In the last eighteen months, multiple theatres announced significant staff reductions, including Center Theatre Group (10%), Brooklyn Academy of Music (13%), Lookingglass (50%), Dallas Theater Center (43%), The Public (19%), Steppenwolf (12%), and Artists Repertory Theatre (50%, including its artistic director). You read this newsletter, so I don’t need to recap the accompanying cascade of emergency fundraising campaigns, theatre closures, and scaled-back seasons.
There is not a one-size-fits-all solution to the field’s broken economics. I know it can feel indulgent (even irresponsible) to carve out time to dream, dismantle, and build new systems and structures when you’re operating in perma-crisis mode. But in the absence of radical imagination, theatres will recycle antiquated practices, stuck in an endless churn of exploitation, burnout, and turnover.

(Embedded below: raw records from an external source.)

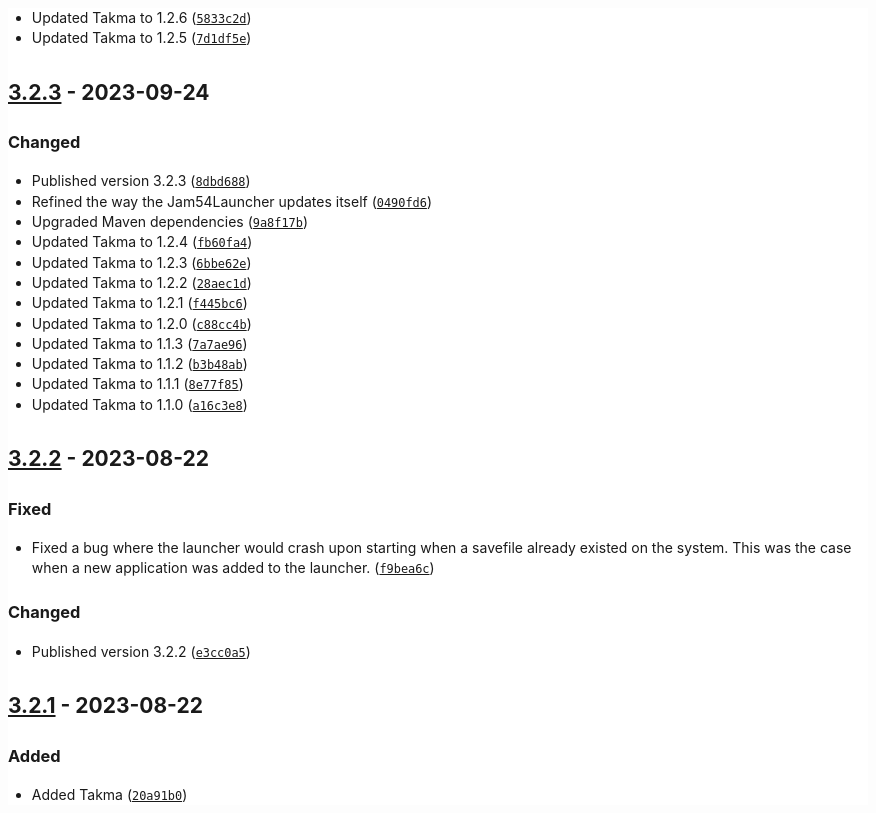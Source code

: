 - Updated Takma to 1.2.6 ([`5833c2d`](https://github.com/jam53/Jam54_Launcher/commit/5833c2d01134197a55487f6aefd64508164f6a63))
- Updated Takma to 1.2.5 ([`7d1df5e`](https://github.com/jam53/Jam54_Launcher/commit/7d1df5eb238a151a8db4258cea052753d79ae9ae))

## [3.2.3] - 2023-09-24
### Changed
- Published version 3.2.3 ([`8dbd688`](https://github.com/jam53/Jam54_Launcher/commit/8dbd688aeaf90cf424b6f59fe7de9e0ef16b49fa))
- Refined the way the Jam54Launcher updates itself ([`0490fd6`](https://github.com/jam53/Jam54_Launcher/commit/0490fd6d04b4d4dbaf650d01998702b6b7167d8c))
- Upgraded Maven dependencies ([`9a8f17b`](https://github.com/jam53/Jam54_Launcher/commit/9a8f17b3cb57258eaa12768a9a095cd91100cfb6))
- Updated Takma to 1.2.4 ([`fb60fa4`](https://github.com/jam53/Jam54_Launcher/commit/fb60fa4eeaa8122eec0a9e91206fc58d3e108070))
- Updated Takma to 1.2.3 ([`6bbe62e`](https://github.com/jam53/Jam54_Launcher/commit/6bbe62e6f95d22b61f21f86dbbde8ed386e00f5e))
- Updated Takma to 1.2.2 ([`28aec1d`](https://github.com/jam53/Jam54_Launcher/commit/28aec1d76cda61a1a1e72ddad88785bd246fef9e))
- Updated Takma to 1.2.1 ([`f445bc6`](https://github.com/jam53/Jam54_Launcher/commit/f445bc66d574ca65d5b2e89a00407c818c051685))
- Updated Takma to 1.2.0 ([`c88cc4b`](https://github.com/jam53/Jam54_Launcher/commit/c88cc4b03962329255184c83b8e991a1d40fa7b4))
- Updated Takma to 1.1.3 ([`7a7ae96`](https://github.com/jam53/Jam54_Launcher/commit/7a7ae964cb7248e66a4217354ca3e852e89ba1b4))
- Updated Takma to 1.1.2 ([`b3b48ab`](https://github.com/jam53/Jam54_Launcher/commit/b3b48ab550c737f134f75bc6d2a4caa02da71724))
- Updated Takma to 1.1.1 ([`8e77f85`](https://github.com/jam53/Jam54_Launcher/commit/8e77f85abcb597c232eccdfa252a9b7c7c22648d))
- Updated Takma to 1.1.0 ([`a16c3e8`](https://github.com/jam53/Jam54_Launcher/commit/a16c3e86c4f64c748d859d79bf4363edafd7e858))

## [3.2.2] - 2023-08-22
### Fixed
- Fixed a bug where the launcher would crash upon starting when a savefile already existed on the system. This was the case when a new application was added to the launcher. ([`f9bea6c`](https://github.com/jam53/Jam54_Launcher/commit/f9bea6cb6d41f65888b66a4036e8b195053853d1))

### Changed
- Published version 3.2.2 ([`e3cc0a5`](https://github.com/jam53/Jam54_Launcher/commit/e3cc0a56f7e427c1ffa25c901eea078226c16a8c))

## [3.2.1] - 2023-08-22
### Added
- Added Takma ([`20a91b0`](https://github.com/jam53/Jam54_Launcher/commit/20a91b0f52edb7c29c819d5e89776b6ee62fb022))


[Unreleased]: https://github.com/jam53/Jam54_Launcher/compare/v3.3.4...HEAD
[3.3.4]: https://github.com/jam53/Jam54_Launcher/compare/v3.3.3...v3.3.4
[3.3.3]: https://github.com/jam53/Jam54_Launcher/compare/v3.3.2...v3.3.3
[3.3.2]: https://github.com/jam53/Jam54_Launcher/compare/v3.3.1...v3.3.2
[3.3.1]: https://github.com/jam53/Jam54_Launcher/compare/v3.3.0...v3.3.1
[3.3.0]: https://github.com/jam53/Jam54_Launcher/compare/v3.2.9...v3.3.0
[3.2.9]: https://github.com/jam53/Jam54_Launcher/compare/v3.2.8...v3.2.9
[3.2.8]: https://github.com/jam53/Jam54_Launcher/compare/v3.2.7...v3.2.8
[3.2.7]: https://github.com/jam53/Jam54_Launcher/compare/v3.2.6...v3.2.7
[3.2.6]: https://github.com/jam53/Jam54_Launcher/compare/v3.2.5...v3.2.6
[3.2.5]: https://github.com/jam53/Jam54_Launcher/compare/v3.2.4...v3.2.5
[3.2.4]: https://github.com/jam53/Jam54_Launcher/compare/v3.2.3...v3.2.4
[3.2.3]: https://github.com/jam53/Jam54_Launcher/compare/v3.2.2...v3.2.3
[3.2.2]: https://github.com/jam53/Jam54_Launcher/compare/v3.2.1...v3.2.2
[3.2.1]: https://github.com/jam53/Jam54_Launcher/compare/v3.2.0...v3.2.1
[3.2.0]: https://github.com/jam53/Jam54_Launcher/compare/v3.1.3...v3.2.0
[3.1.3]: https://github.com/jam53/Jam54_Launcher/compare/v3.1.2...v3.1.3
[3.1.2]: https://github.com/jam53/Jam54_Launcher/compare/v3.1.1...v3.1.2
[3.1.1]: https://github.com/jam53/Jam54_Launcher/compare/v3.1.0...v3.1.1
[3.1.0]: https://github.com/jam53/Jam54_Launcher/compare/v3.0.0...v3.1.0
[3.0.0]: https://github.com/jam53/Jam54_Launcher/compare/C%23-Unity...v3.0.0
[C#-Unity Era]: https://github.com/jam53/Jam54_Launcher/compare/e48138b...C%23-Unity
[Initial C# WPF Project]: https://github.com/jam53/Jam54_Launcher/compare/e775d0a...e48138b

Here is the proposed restructure for Seattle Rep’s artistic department:
The departments hardest hit by layoffs initially, [managing director Jeffrey] Herrmann said, are the development department, which oversees fundraising operations and is losing three positions (two will be added in the future); and the previously five-person artistic staff, which handles tasks like season planning, new play development and casting. The entirety of the artistic staff is being let go (or in the case of one vacant role, not filled), other than Artistic Director Dámaso Rodríguez, who joined the Rep in July 2023. A newly created role — artistic programs manager — will be hired in the coming months, and two directing/artistic programs apprentices (part of the Rep’s educational Professional Arts Training Program) will be hired for the duration of the upcoming season. In addition, artistic contractors will be hired on a project basis…
The Rep’s new-play development program will end in its current form, though developing new work will remain a priority, Herrmann said, and the Rep’s 2024-25 budget currently includes funding to support three to four new-play workshops next season…
Herrmann said many of the laid-off staff members may continue to work with the Rep, but on a contractual or project-by-project basis. This upcoming season, he said, “really represents sort of a pause and a reset,” with a strong focus on experimentation, trying new things and seeing what sticks and what is sustainable…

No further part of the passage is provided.